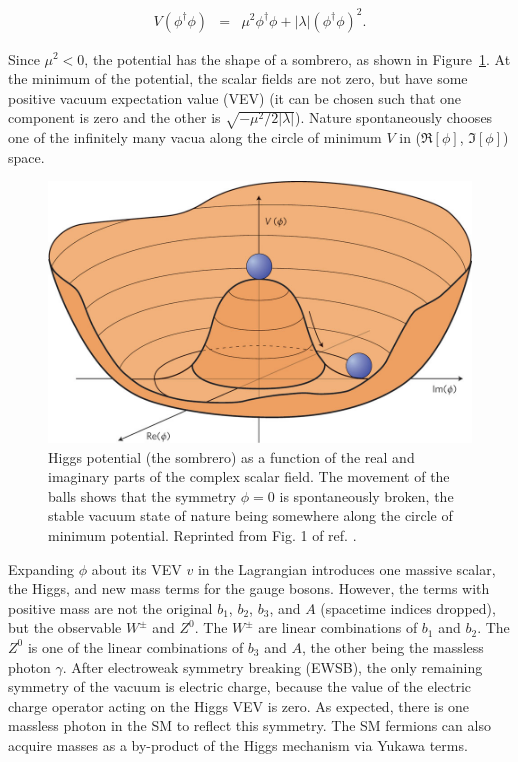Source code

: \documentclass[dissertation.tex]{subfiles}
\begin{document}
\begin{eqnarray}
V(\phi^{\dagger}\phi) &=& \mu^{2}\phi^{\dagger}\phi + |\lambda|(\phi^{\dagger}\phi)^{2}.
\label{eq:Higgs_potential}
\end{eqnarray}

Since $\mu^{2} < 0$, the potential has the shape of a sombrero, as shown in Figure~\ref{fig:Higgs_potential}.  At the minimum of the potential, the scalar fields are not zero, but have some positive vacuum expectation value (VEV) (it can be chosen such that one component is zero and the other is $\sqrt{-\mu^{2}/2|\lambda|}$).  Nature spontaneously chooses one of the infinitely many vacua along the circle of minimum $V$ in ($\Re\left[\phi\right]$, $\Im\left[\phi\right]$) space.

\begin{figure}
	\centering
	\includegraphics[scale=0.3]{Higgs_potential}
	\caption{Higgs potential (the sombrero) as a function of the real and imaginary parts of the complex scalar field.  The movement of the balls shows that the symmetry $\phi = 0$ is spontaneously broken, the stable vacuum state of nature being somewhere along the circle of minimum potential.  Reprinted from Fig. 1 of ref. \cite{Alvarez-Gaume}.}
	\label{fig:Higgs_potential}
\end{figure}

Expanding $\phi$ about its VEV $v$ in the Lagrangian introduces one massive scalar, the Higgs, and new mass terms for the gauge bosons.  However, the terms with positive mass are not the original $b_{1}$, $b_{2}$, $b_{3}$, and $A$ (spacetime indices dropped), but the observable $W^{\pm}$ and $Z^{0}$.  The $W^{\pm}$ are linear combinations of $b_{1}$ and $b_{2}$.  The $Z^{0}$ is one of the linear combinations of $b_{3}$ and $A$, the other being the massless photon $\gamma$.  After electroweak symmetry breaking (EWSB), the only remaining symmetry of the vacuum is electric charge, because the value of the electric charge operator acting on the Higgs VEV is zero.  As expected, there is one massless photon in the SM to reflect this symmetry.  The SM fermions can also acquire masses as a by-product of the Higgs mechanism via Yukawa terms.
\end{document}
○ ○ ○ ○ ○ ○ ○
**INSTRUCTIONS FOR THE TASK:**
Which lines of the records above hold the word "label"? Copy each of them.

**EXERCISE SOLUTION:**
\label{eq:Higgs_potential}
	\label{fig:Higgs_potential}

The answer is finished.